Segundo o governo do Rio, o Plano Estadual de Reabertura Planejada da economia será baseado em três eixos: definição prévia do ritmo de abertura; orientações de comportamento; e protocolos de operação para administradores, empresários e trabalhadores. Será feito um mapeamento de risco das atividades e das regiões do estado. “No estado do Rio de Janeiro, a curva de contaminação ainda é alta, apesar de estar sob controle. E é exatamente por estar sob controle que nós estamos muito preocupados com qualquer reabertura da atividade econômica”, comentou o governador.

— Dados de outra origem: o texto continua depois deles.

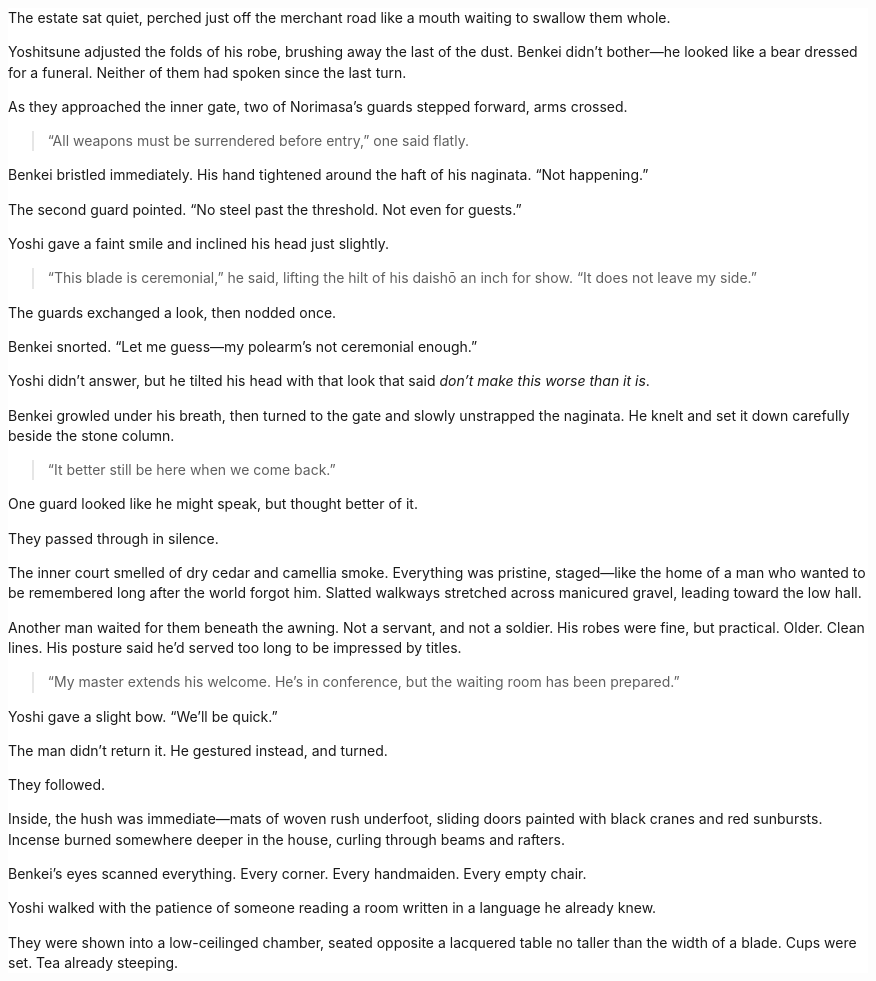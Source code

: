 The estate sat quiet, perched just off the merchant road like a mouth waiting to swallow them whole.

Yoshitsune adjusted the folds of his robe, brushing away the last of the dust. Benkei didn’t bother—he looked like a bear dressed for a funeral. Neither of them had spoken since the last turn.

As they approached the inner gate, two of Norimasa’s guards stepped forward, arms crossed.

> “All weapons must be surrendered before entry,” one said flatly.

Benkei bristled immediately. His hand tightened around the haft of his naginata. “Not happening.”

The second guard pointed. “No steel past the threshold. Not even for guests.”

Yoshi gave a faint smile and inclined his head just slightly.

> “This blade is ceremonial,” he said, lifting the hilt of his daishō an inch for show. “It does not leave my side.”

The guards exchanged a look, then nodded once.

Benkei snorted. “Let me guess—my polearm’s not ceremonial enough.”

Yoshi didn’t answer, but he tilted his head with that look that said _don’t make this worse than it is_.

Benkei growled under his breath, then turned to the gate and slowly unstrapped the naginata. He knelt and set it down carefully beside the stone column.

> “It better still be here when we come back.”

One guard looked like he might speak, but thought better of it.

They passed through in silence.

The inner court smelled of dry cedar and camellia smoke. Everything was pristine, staged—like the home of a man who wanted to be remembered long after the world forgot him. Slatted walkways stretched across manicured gravel, leading toward the low hall.

Another man waited for them beneath the awning. Not a servant, and not a soldier. His robes were fine, but practical. Older. Clean lines. His posture said he’d served too long to be impressed by titles.

> “My master extends his welcome. He’s in conference, but the waiting room has been prepared.”

Yoshi gave a slight bow. “We’ll be quick.”

The man didn’t return it. He gestured instead, and turned.

They followed.

Inside, the hush was immediate—mats of woven rush underfoot, sliding doors painted with black cranes and red sunbursts. Incense burned somewhere deeper in the house, curling through beams and rafters.

Benkei’s eyes scanned everything. Every corner. Every handmaiden. Every empty chair.

Yoshi walked with the patience of someone reading a room written in a language he already knew.

They were shown into a low-ceilinged chamber, seated opposite a lacquered table no taller than the width of a blade. Cups were set. Tea already steeping.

Santa Catarina é um dos estados que retoma as atividades comerciais. Clientes voltaram a frequentar o shopping center Neumarkt, em Blumenau, que após mais de um mês fechado por causa dos decretos de isolamento, provocou aglomeração de pessoas na reabertura esta semana. A Justiça do estado estabeleceu, ontem, multa de R$ 500 mil por dia caso a administração do centro de compras não siga as normas de distanciamento social estabelecidas em portaria do Governo do estado para reabertura do setor. A decisão foi resultado de uma ação civil pública movida pela Defensoria Pública de Santa Catarina, após a ampla divulgação de vídeos que mostra aglomeração de pessoas na abertura do centro comercial, assim como apresentação de show musical.

Segundo o despacho do juiz Frederico Andrade Siegel, a abertura do shopping está condicionada à comprovação de distância de 1,5 metro entre as pessoas, de que a lotação do local não esteja acima de 50% da capacidade e da proibição de shows. O estabelecimento alegou cumprir “rigorosamente todas as orientações”.

O governador de Minas Gerais, Romeu Zema, afirmou que a retomada das atividades empresariais em território mineiro, que vem sendo planejada por seu governo, levará em consideração questões como a geração de renda e a intensidade de uso de mão de obra ou de circulação de pessoas nas instalações. Ele evitou dar um prazo para a esperada completa retomada das atividades no estado, mas sinalizou que as atividades que empregam a maioria das pessoas e que geram a maior parte da riqueza do estado devem ser retomadas mais rapidamente.

Efeitos negativos

Para Joelson Sampaio, coordenador do curso de economia da Fundação Getúlio Vargas em São Paulo, os efeitos na economia, mesmo com a retomada, serão negativos nos próximos meses. “Isso terá um efeito não só na oferta como na demanda, em médio e curto prazo. No caso da demanda, ela pode ser menor, o que trará um efeito negativo na parte financeira da empresa”, destacou.

Com a conectividade gerada neste tempo de pandemia, delivery e home office devem permanecer na rotina das pessoas, o que pode afetar outros setores que antes eram habituais. “Tudo isso pode afetar a economia e a forma como as pessoas circulam. Por exemplo, reuniões em diferentes locais que precisam pegar um avião, tendem a optar, daqui em diante, pela tecnologia. Isso pode causar um impacto no setor aéreo”, observou o coordenador.

Economista da PUC Rio, Luiz Roberto Cunha disse que, apesar de a quarentena ser uma medida “dramática”, do ponto de vista econômico, ela só poderia ser flexibilizada se o país tivesse capacidade para realizar testes em massa para identificar os infectados assintomáticos. “Eu acho que o Brasil não tem estrutura e nem condições para fazer uma saída (do isolamento social) organizada. Então, a saída vai ser desorganizada mesmo”, pontuou.

O empresário e presidente da Associação de Empresas do Mercado Imobiliário do Distrito Federal (Ademi), Eduardo Aroeira, destaca que a reabertura do comércio vai impulsionar as vendas no segmento da construção civil, de escritórios imobiliários e de arquitetura. “Os desafios, porém, serão os que temos desde março. Temos que ter um cuidado muito grande com a saúde dos funcionários e dos clientes.”